Stroan Fountain, STROAN Td., County Kilkenny

The Conservation of Stroan Fountain: A Follies Trust Perspective

Stroan Fountain 01 

Figure 1: A photograph of Stroan Fountain taken prior to conservation by The Follies Trust.  A weather panel is inscribed: "--66 [1866] Erected by subscription by permission of the landlord Gervase Bushe.  Designed and arranged by Thomas Seigne".

The Follies Trust was formed in 2006 to encourage the conservation of Irish follies; to promote traditional construction and building skills; and to encourage the knowledge and appreciation of Ireland's artistic and cultural heritage.

It is difficult to define follies.  They can be bridges, garden buildings, grottoes, hermitages, mausolea, monuments, ruins, shell houses, towers, and much else besides.  There is a fascination about follies – perhaps because their purpose is well disguised and they exude an air of mystery.  They can be bizarre or curious, idiosyncratic or outrageous, and because they were built by people with a passion for buildings they are often eccentric or unusual.  Follies can be eye-catchers, statements of style, or simply buildings to delight, erected by people who intended that they should be noticed and their patrons remembered.

This somehow suggests that they are merely frivolous structures.  But that is not so.  They were often built to provide employment at times of famine and hardship.  In the case of Stroan Fountain it was built to provide access to water for the people of Kilfane.  We consider it a folly because it was designed and built not only for a functional purpose but also to create beauty and interest in the landscape.

Stroan Fountain 02 

Figure 2: Another photograph showing Stroan Fountain in 2010.  In An Introduction to the Architectural Heritage of County Kilkenny (2006) the NIAH likens Stroan Fountain to a Pickelhaube, the finial-topped war helmet invented (1842) by King Frederick William IV of Prussia

The Follies Trust has now conserved eight structures.  The first project, which started in 2008, conserved two architecturally significant mausolea in Knockbreda Graveyard, Belfast.  In May 2008 all Conservation and Heritage Officers in Ireland were invited to suggest proposals for future projects.  The Trust sought architecturally significant structures which were publically accessible, had available funding, and an owner willing to work with the Trust.  There was a good response and many interesting schemes were considered.  Two outstanding projects emerged, however, and the Trust opted to go forward with both: the Dennis Mausoleum at Clonbern Graveyard, County Galway; and the Stroan Fountain, Kilfane, County Kilkenny.

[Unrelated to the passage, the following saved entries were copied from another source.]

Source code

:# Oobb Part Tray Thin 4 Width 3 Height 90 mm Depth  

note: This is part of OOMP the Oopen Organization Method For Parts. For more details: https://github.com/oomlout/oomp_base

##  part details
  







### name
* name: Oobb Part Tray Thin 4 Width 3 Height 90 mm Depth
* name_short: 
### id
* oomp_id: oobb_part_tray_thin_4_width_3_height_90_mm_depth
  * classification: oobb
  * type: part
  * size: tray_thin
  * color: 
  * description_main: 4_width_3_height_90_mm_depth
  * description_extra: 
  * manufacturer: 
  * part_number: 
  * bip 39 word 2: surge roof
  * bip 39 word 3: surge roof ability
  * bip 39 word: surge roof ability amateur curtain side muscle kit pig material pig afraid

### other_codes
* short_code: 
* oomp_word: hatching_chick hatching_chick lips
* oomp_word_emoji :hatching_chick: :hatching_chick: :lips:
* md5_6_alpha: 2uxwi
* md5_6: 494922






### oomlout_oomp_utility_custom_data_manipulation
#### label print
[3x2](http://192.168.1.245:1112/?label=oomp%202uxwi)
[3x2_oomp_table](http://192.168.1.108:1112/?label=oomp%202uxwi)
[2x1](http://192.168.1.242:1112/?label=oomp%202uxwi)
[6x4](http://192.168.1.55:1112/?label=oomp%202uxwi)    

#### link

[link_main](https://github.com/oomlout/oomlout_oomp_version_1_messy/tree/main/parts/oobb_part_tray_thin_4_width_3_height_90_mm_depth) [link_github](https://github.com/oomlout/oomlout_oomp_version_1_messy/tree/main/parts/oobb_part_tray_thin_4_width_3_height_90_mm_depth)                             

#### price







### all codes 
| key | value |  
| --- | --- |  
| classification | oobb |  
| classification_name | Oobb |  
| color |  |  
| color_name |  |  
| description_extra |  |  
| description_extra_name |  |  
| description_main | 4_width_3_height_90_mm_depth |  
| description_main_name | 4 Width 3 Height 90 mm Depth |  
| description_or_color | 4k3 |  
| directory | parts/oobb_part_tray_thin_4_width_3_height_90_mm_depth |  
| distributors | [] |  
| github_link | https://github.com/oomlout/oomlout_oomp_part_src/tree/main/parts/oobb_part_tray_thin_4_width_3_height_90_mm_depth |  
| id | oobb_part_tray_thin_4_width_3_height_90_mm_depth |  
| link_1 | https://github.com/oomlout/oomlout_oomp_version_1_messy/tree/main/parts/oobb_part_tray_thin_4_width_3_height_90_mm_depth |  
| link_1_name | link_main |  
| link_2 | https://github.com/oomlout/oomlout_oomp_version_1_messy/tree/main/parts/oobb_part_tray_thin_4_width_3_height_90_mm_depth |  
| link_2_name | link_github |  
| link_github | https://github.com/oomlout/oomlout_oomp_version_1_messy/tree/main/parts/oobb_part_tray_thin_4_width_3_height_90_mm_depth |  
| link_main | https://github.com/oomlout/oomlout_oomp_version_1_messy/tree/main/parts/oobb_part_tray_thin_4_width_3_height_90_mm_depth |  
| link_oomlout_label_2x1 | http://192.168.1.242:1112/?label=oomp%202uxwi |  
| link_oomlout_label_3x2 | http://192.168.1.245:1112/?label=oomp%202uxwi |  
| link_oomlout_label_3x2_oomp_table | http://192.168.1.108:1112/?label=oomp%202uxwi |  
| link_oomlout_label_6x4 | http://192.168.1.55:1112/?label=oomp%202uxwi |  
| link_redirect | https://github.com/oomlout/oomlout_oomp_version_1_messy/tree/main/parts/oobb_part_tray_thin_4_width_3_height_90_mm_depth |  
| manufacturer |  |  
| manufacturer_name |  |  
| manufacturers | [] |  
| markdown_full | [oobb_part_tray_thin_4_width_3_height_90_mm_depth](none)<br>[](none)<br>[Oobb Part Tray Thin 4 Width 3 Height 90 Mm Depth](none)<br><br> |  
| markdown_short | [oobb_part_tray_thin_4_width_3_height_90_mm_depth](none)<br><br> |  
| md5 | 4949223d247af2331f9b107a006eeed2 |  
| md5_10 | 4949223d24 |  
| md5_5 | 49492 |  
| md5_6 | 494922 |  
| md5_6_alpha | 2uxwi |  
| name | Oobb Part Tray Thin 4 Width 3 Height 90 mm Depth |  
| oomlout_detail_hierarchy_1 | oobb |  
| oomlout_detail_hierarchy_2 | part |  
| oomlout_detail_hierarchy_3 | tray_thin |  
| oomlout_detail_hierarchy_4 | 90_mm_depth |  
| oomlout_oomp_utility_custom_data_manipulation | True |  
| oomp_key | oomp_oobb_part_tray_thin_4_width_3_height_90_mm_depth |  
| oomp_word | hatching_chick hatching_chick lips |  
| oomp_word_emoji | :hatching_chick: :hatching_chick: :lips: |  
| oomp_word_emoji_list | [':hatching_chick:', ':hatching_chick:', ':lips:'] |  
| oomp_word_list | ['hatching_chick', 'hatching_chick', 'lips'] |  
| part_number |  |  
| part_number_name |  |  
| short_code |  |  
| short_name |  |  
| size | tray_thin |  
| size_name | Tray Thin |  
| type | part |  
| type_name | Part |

In May 2009 members of the Follies Trust and Duchas-Tullaherin Heritage Society met to discuss how they could work with Kilkenny County Council to conserve the fountain.  An excellent working relationship was established between Aine Doyle, Conservation Officer, Tony Lauhoff, Roads Engineer from Kilkenny County Council, the Trust and the Heritage Society which saw the project through to completion.  Aine obtained funding from the Civic Structures Fund and with additional finance from the County Council and the Follies Trust the project moved forward.  Ivor McIlveen was appointed to supervise the work.

Stroan Fountain 03 

Figure 3: A photograph showing the conserved Stroan Fountain in 2011

The project was successful because the parties involved worked together in an exemplary way.  The genesis of the scheme was the Follies Trust's call for a project.  Aine Doyle's response to that request was to propose an imaginative and exciting scheme and the generosity of Duchas-Tullaherin Heritage Society in sharing their 2004 condition survey provided a key piece in the jigsaw.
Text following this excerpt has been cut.